I went from feeling anxious and stressed out all the time about my boundary problems to having set clear lines that people could not cross without triggering a consequence.

People will test your boundaries. Learn more about boundaries in these posts:

This book is definitely a must-read for those of you who are wondering how to say “no” and take back control of your lives.

Deep Work, by Cal Newport

Have you ever gotten into the flow of work so deep that hours pass and you get a lot of really good work done? 

That’s the “flow state” or, as Cal Newport calls it, “deep work.” It’s becoming a rarity in today’s distraction-central world and is a highly valuable tool for producing exceptional work.

In this book, Newport shows the reader the cost of not being able to perform deep work, what we should do to reach it, and reminds us that it is not easy.

But the rewards are very high. 

For me, all my creative work comes out of deep work sessions.

The Happiness Equation, by Neil Pasricha

I found this book an easy read with a lot of great information. He talks about the real origins of retirement and lays out nine steps, or parts of the equation, to reaching happiness.

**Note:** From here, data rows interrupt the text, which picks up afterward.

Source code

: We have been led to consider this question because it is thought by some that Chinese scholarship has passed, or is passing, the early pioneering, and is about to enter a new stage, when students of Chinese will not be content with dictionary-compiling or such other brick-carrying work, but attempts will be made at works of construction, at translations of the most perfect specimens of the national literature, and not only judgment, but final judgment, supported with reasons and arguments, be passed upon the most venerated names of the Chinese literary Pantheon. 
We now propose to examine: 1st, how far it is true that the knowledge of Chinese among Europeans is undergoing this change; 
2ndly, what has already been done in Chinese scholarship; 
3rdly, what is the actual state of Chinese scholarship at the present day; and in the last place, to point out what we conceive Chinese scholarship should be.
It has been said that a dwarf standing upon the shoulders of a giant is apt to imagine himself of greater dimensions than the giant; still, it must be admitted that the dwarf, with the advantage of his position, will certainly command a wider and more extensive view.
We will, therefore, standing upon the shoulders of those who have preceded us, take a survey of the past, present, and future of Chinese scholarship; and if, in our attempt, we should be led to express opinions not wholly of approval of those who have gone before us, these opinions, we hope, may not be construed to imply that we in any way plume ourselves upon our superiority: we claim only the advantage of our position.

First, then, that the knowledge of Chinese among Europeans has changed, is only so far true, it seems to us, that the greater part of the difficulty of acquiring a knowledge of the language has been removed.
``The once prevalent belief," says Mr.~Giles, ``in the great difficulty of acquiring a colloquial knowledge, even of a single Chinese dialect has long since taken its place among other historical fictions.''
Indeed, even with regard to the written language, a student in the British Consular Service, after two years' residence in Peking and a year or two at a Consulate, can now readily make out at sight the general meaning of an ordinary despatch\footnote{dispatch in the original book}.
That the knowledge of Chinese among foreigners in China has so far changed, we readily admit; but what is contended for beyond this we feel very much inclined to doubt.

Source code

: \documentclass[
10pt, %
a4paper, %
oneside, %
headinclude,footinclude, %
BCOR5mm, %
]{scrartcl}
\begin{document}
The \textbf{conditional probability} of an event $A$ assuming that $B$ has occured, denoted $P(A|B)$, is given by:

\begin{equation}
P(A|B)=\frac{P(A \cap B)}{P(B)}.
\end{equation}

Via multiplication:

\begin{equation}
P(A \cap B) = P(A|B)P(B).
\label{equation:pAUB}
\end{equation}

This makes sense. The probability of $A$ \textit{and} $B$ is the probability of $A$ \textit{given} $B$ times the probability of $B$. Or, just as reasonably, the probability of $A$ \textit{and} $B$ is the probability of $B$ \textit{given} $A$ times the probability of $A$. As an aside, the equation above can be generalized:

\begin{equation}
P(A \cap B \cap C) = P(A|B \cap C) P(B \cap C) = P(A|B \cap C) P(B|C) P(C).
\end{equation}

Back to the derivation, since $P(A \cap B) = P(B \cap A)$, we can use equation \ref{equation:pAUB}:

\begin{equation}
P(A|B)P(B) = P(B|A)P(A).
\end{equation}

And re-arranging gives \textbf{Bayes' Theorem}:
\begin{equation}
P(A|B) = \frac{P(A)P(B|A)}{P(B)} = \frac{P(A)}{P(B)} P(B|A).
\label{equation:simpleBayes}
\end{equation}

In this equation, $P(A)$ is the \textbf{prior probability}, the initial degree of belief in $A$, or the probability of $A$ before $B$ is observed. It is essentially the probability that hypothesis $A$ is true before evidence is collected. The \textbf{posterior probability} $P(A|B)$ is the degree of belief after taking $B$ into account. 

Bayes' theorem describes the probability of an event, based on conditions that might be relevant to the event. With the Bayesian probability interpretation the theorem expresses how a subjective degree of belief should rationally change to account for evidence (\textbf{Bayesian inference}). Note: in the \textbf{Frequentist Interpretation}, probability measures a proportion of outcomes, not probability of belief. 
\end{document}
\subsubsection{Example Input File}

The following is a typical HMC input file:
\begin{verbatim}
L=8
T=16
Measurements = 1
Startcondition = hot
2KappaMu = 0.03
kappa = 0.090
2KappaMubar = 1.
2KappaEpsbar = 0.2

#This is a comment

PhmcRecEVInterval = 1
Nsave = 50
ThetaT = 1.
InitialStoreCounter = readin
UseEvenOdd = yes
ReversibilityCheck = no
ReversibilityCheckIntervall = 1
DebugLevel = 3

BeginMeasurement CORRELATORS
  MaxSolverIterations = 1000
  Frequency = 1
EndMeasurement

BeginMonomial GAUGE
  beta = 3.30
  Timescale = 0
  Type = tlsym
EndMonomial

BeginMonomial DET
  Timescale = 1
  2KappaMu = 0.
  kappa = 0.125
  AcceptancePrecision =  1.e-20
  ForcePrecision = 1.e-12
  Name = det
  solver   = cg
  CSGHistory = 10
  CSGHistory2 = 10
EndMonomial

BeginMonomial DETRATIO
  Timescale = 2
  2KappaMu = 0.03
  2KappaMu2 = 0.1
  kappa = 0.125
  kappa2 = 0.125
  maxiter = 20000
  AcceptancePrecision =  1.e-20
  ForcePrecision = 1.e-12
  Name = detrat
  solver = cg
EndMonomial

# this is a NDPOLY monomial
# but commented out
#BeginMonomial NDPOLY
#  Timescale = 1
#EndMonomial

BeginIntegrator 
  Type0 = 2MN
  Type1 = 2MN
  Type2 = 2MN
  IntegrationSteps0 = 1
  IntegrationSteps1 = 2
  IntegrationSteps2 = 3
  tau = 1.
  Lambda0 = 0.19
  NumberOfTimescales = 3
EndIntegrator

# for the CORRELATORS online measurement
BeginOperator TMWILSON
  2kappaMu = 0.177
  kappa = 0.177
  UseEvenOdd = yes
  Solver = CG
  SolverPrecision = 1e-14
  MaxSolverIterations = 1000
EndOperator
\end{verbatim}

It touches on all aspects of life, all the way from your relationship with yourself to the choices you make about pretty much everything. I found it to be a good way to measure if I really love myself and a compass for what I need to focus on in order to be happy.

As it says on the cover: Want Nothing + Do Anything = Have Everything.

The Subtle Art of Not Giving a F*ck, by Mark Manson

My fondness for swearing liked this book very much.

It also spoke to the side of me that’s sick of people (and myself) giving too many fucks for things that don’t deserve them.

It’s not about caring less—it’s about caring for the right things and identifying them before you run out of fucks to give.

Manson dishes out a lot of great advice, especially for the people who feel lost in their lives. 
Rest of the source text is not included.